Maryland is the only state that utilizes a system like this for its pension funding, Kopp said. Despite the state’s AAA bond rating, Kopp said that bond analysts always point out that the pension funding method is something that makes them uneasy. She said that actuaries who work for the retirement system also clearly point out that the underfunding of the pension system is “not appropriate” in every statement they sign.
The board of the retirement system has consistently taken positions against the corridor system of funding, and has favored phasing out the system over 10 years. Phasing out the system would mean the system would get to normal funding levels at least 10 years sooner.
“It’s a pay me now or pay me much more later proposition,” Kenderdine said.
While retirement system officials did not comment on proposals to change payment and benefit structures on Tuesday, they disagreed with the governor’s proposal in the Budget Reconciliation and Financing Act that would take $120 million from what is contributed to the retirement trust fund in fiscal year 2012. The governor’s bill, which provides many financial adjustments to balance the budget, moves that money to the general fund.
“One year’s worth is not a lot of money. If it were to continue, it will be a great deal of money,” Kopp said. “It will take the form of a benefit cut and compensation cut to employees.”
Even though the plunge in the markets hurt the retirement system, interim Chief Investment Officer Melissa Moye reported that in the last year, the system has been regaining ground. The system – which lost a fifth of its value in fiscal year 2009 – had a return on investment of 14% in the last fiscal year. The unaudited total value of the system’s investments now is just under $37 billion. To fully fund its future liabilities, the investments would need to be $54 billion, she said, leaving a $17 billion shortfall.

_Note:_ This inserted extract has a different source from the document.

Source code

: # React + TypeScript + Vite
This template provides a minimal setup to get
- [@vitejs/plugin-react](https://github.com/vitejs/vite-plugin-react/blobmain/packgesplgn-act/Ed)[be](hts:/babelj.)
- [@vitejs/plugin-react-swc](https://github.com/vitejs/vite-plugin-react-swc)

Outside pensions experts from the Mercatus Center at George Mason University have said Maryland’s future pension liabilities are much higher than that due to overoptimistic assumptions about future investment returns.
Part of the reason for Maryland’s success in the markets this year is its diversified portfolio, Moye said. Just over half of the holdings are in equities, while the portfolio also includes fixed income and currency holdings.
The corridor funding method is a guaranty to continue underfunding the pension system. We need to fund at the actuarial recommended contribution 9ARC) level. In an emergency, when they cannot fully fund to the full ARC, we should carry the difference a debt. The estimated return on our investments is currently 7.75%, and unreasonably optomistic. A target of 6-6.5% is more reasonable. Moving to index funds and away from high expense manged funds is also the smart choice. The acting chief Investment officer mentioned the 14% return in 2010. If they had invested 50% in an S&P 500 index fund, 35% in a small cap index fund, and 15% in an international index fund their return would have been 18.9% during that time. The $140 M cost of managed funds is outrageous—top dollar for sub par performance!
Why am I not surprised. We need sunshine in Annapolis government. No more moving money around to cover up incompetent governing by the Democratic majority. When will the sheeple of Maryland wake up? Before its too late I hope.
MD should index its portfolio, saving $140 million each eyar in mony manager costs.